▶ **Exercise data**:
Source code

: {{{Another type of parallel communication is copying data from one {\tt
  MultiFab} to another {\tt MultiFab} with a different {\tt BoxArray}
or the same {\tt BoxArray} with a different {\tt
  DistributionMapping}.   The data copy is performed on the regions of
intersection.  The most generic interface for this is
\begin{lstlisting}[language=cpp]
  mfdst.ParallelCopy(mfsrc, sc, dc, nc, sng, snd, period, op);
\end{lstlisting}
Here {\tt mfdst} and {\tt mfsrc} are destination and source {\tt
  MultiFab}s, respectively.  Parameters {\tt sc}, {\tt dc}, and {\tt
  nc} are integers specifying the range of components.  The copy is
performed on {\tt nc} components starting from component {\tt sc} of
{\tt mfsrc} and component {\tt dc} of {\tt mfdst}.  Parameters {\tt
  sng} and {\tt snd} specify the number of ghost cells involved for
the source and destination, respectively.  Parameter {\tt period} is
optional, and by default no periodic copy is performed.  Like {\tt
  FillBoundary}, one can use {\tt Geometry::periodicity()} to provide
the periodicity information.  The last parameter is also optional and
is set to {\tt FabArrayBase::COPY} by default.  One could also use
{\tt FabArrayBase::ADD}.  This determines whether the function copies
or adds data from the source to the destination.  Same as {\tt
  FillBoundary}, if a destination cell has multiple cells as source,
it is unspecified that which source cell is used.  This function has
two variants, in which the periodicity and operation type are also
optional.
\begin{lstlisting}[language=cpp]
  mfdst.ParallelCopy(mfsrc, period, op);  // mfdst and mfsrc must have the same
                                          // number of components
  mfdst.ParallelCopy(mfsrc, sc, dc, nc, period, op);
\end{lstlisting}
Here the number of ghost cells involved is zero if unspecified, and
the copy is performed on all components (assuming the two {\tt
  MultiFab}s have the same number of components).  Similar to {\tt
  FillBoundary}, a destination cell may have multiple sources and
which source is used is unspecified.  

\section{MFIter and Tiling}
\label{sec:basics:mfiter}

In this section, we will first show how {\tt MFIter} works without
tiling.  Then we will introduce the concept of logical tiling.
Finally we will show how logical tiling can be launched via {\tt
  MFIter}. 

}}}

▶ **To do**:
The word "mfsrc": say how many lines of the records hold it, and give nothing but the number.

▶ **Answer box**:
5